▼
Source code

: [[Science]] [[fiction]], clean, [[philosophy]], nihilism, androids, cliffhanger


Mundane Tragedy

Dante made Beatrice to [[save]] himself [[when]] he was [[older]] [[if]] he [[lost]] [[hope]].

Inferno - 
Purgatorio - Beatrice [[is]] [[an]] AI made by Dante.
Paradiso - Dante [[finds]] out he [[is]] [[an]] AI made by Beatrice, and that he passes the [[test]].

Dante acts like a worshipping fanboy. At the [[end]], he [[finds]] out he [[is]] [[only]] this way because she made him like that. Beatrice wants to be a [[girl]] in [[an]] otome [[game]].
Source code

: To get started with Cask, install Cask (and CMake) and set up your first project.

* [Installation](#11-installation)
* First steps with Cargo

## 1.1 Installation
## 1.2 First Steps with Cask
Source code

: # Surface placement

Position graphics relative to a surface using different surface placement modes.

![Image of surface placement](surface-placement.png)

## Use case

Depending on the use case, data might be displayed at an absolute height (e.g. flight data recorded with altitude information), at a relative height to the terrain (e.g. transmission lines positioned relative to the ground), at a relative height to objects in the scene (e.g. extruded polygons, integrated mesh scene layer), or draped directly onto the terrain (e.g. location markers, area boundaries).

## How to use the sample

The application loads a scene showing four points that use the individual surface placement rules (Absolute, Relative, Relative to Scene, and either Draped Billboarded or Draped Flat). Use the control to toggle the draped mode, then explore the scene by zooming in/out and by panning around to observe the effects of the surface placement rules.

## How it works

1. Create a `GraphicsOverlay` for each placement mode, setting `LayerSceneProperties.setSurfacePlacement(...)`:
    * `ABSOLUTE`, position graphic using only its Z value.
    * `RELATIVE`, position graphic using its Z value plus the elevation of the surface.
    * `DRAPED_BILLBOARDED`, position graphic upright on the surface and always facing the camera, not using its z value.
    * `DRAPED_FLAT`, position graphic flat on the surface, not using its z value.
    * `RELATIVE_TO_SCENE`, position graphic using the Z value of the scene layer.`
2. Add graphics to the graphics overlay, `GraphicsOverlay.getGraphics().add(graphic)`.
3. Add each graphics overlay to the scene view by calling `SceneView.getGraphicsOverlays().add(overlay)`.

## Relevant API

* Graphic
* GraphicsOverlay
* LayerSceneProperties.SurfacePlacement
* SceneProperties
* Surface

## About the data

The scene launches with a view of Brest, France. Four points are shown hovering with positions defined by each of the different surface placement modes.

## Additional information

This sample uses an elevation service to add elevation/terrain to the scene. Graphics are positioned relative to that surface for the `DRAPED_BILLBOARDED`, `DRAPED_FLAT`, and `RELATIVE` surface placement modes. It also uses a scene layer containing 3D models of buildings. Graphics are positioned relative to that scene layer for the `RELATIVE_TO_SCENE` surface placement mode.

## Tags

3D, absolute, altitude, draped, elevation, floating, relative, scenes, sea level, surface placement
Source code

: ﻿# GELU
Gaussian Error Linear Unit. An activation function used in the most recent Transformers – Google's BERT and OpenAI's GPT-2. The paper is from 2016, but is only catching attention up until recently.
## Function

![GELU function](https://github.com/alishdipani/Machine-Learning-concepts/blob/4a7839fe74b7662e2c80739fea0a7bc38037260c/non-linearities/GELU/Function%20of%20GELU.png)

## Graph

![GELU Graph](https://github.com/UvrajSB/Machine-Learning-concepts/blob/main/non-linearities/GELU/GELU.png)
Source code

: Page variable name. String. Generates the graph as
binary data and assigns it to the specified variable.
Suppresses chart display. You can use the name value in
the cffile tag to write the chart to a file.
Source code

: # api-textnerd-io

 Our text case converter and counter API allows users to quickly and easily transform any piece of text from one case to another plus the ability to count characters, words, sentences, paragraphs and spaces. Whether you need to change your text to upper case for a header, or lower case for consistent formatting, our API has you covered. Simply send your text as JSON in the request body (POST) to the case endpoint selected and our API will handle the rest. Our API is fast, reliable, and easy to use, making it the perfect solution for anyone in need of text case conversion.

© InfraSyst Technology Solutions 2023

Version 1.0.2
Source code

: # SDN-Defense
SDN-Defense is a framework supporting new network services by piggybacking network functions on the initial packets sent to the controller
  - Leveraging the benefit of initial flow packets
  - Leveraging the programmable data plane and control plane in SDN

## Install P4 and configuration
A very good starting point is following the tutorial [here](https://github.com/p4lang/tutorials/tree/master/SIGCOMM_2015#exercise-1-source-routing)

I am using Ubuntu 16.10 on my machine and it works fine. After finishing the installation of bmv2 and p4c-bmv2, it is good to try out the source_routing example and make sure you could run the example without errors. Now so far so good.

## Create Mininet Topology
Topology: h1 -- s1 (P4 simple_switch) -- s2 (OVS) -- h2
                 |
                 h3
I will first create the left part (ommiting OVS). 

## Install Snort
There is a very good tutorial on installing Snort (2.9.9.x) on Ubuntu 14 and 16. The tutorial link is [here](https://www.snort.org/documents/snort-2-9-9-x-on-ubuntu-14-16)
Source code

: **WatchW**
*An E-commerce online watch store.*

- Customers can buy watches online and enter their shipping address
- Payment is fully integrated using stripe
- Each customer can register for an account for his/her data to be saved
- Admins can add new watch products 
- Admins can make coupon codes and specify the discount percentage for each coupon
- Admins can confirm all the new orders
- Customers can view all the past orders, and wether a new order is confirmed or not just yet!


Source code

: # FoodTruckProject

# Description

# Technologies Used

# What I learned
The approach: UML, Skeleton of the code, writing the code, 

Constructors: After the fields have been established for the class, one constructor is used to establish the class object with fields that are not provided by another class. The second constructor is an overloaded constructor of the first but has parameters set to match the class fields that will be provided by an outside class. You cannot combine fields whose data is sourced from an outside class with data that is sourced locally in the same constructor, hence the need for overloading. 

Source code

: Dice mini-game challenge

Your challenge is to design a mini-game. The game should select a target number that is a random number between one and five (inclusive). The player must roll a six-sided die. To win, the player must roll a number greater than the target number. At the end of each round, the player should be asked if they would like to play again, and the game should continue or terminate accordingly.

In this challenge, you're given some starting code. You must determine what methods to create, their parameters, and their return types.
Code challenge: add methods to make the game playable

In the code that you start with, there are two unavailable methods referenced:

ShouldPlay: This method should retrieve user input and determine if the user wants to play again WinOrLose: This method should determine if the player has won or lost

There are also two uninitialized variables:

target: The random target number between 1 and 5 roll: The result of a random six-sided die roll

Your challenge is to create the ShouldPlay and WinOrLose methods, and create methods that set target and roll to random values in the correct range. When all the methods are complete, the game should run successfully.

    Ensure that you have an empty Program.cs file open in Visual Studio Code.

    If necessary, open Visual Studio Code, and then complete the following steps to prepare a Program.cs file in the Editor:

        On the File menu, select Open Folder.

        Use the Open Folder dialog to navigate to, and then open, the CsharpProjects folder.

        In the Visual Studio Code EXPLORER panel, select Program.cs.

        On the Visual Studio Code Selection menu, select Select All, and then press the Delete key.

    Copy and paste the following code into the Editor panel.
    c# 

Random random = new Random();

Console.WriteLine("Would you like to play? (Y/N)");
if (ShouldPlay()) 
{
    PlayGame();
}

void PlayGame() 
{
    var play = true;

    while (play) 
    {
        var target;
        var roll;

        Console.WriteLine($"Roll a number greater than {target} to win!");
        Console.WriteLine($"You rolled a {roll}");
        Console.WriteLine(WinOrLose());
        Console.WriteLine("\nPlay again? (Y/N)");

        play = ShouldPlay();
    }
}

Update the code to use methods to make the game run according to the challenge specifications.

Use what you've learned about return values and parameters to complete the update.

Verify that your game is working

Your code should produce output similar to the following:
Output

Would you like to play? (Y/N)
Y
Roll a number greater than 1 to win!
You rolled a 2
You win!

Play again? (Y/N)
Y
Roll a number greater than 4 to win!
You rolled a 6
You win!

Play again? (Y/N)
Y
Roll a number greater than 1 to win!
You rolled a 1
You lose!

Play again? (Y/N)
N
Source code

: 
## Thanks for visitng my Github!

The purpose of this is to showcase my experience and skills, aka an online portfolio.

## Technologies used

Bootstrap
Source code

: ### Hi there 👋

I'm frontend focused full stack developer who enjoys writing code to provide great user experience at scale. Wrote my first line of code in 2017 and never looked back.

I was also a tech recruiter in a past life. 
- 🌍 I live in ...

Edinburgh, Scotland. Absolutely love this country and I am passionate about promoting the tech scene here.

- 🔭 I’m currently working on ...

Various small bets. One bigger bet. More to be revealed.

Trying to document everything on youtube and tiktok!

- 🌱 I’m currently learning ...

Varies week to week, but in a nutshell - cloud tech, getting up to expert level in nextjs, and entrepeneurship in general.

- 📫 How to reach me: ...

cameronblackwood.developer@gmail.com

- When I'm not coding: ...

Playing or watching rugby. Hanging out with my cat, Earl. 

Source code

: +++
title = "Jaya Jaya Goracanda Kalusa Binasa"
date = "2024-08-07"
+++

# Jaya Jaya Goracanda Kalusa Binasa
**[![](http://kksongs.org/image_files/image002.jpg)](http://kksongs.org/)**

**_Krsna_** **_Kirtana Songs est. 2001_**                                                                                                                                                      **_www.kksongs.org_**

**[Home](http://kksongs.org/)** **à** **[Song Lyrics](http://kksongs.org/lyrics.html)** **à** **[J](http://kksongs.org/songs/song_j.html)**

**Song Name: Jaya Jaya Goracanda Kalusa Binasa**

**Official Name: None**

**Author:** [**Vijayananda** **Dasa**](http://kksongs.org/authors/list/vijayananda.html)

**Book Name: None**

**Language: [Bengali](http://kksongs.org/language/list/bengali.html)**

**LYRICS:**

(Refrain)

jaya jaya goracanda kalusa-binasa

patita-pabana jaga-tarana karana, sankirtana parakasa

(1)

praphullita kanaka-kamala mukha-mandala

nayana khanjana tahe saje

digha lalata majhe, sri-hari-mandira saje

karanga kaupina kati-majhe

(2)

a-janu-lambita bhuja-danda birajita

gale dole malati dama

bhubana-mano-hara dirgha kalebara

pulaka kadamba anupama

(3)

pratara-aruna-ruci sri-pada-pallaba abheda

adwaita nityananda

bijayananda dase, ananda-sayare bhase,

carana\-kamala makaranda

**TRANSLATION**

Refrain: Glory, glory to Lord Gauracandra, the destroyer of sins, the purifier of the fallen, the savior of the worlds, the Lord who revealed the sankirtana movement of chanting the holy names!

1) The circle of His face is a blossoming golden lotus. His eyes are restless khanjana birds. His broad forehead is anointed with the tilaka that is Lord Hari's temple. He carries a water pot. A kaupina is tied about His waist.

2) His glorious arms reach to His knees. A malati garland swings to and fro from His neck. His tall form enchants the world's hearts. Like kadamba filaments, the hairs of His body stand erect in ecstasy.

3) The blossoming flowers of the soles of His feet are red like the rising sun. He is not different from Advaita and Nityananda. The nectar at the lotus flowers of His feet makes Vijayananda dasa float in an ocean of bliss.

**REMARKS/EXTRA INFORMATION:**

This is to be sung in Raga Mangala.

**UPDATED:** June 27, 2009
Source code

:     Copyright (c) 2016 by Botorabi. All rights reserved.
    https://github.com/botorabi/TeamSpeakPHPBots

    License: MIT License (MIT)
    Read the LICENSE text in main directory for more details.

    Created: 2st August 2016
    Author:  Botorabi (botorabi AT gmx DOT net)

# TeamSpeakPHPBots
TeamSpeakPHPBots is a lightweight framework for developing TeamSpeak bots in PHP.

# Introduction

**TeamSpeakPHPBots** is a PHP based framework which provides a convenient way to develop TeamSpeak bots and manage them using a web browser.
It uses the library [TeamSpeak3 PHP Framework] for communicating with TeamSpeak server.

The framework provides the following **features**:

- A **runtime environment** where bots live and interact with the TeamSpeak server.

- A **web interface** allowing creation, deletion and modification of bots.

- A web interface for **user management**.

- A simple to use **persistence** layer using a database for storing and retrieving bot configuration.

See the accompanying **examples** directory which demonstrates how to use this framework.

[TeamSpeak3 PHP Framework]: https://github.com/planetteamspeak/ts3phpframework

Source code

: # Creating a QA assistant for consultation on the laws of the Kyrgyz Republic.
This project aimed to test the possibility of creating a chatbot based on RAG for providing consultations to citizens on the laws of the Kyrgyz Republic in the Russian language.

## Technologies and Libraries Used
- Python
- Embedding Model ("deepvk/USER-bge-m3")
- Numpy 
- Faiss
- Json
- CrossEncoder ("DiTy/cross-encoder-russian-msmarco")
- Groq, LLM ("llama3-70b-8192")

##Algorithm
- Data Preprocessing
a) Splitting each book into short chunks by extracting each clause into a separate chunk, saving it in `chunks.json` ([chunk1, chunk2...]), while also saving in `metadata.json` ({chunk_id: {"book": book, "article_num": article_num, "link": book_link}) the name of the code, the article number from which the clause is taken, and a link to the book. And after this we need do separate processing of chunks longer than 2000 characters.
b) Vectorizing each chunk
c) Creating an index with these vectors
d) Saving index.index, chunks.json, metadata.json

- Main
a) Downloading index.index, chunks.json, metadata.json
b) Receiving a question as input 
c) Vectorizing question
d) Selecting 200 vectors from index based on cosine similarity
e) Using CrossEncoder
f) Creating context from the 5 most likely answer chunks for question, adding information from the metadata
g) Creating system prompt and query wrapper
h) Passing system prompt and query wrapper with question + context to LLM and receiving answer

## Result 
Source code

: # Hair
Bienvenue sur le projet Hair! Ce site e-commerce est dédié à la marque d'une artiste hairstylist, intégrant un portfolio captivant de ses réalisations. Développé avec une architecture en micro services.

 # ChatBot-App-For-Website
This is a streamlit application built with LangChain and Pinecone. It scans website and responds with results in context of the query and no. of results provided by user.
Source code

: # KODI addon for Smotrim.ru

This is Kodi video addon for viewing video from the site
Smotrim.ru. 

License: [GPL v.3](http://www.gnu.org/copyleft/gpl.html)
▲
Every line above from the line with "nihilism, androids, cliffhanger" to the line with "of the surface.", both included, must be reproduced exactly, and no other line may appear.

→ Result of the exercise
: [[Science]] [[fiction]], clean, [[philosophy]], nihilism, androids, cliffhanger


Mundane Tragedy

Dante made Beatrice to [[save]] himself [[when]] he was [[older]] [[if]] he [[lost]] [[hope]].

Inferno - 
Purgatorio - Beatrice [[is]] [[an]] AI made by Dante.
Paradiso - Dante [[finds]] out he [[is]] [[an]] AI made by Beatrice, and that he passes the [[test]].

Dante acts like a worshipping fanboy. At the [[end]], he [[finds]] out he [[is]] [[only]] this way because she made him like that. Beatrice wants to be a [[girl]] in [[an]] otome [[game]].
Source code

: To get started with Cask, install Cask (and CMake) and set up your first project.

* [Installation](#11-installation)
* First steps with Cargo

## 1.1 Installation
## 1.2 First Steps with Cask
Source code

: # Surface placement

Position graphics relative to a surface using different surface placement modes.

![Image of surface placement](surface-placement.png)

## Use case

Depending on the use case, data might be displayed at an absolute height (e.g. flight data recorded with altitude information), at a relative height to the terrain (e.g. transmission lines positioned relative to the ground), at a relative height to objects in the scene (e.g. extruded polygons, integrated mesh scene layer), or draped directly onto the terrain (e.g. location markers, area boundaries).

## How to use the sample

The application loads a scene showing four points that use the individual surface placement rules (Absolute, Relative, Relative to Scene, and either Draped Billboarded or Draped Flat). Use the control to toggle the draped mode, then explore the scene by zooming in/out and by panning around to observe the effects of the surface placement rules.

## How it works

1. Create a `GraphicsOverlay` for each placement mode, setting `LayerSceneProperties.setSurfacePlacement(...)`:
    * `ABSOLUTE`, position graphic using only its Z value.
    * `RELATIVE`, position graphic using its Z value plus the elevation of the surface.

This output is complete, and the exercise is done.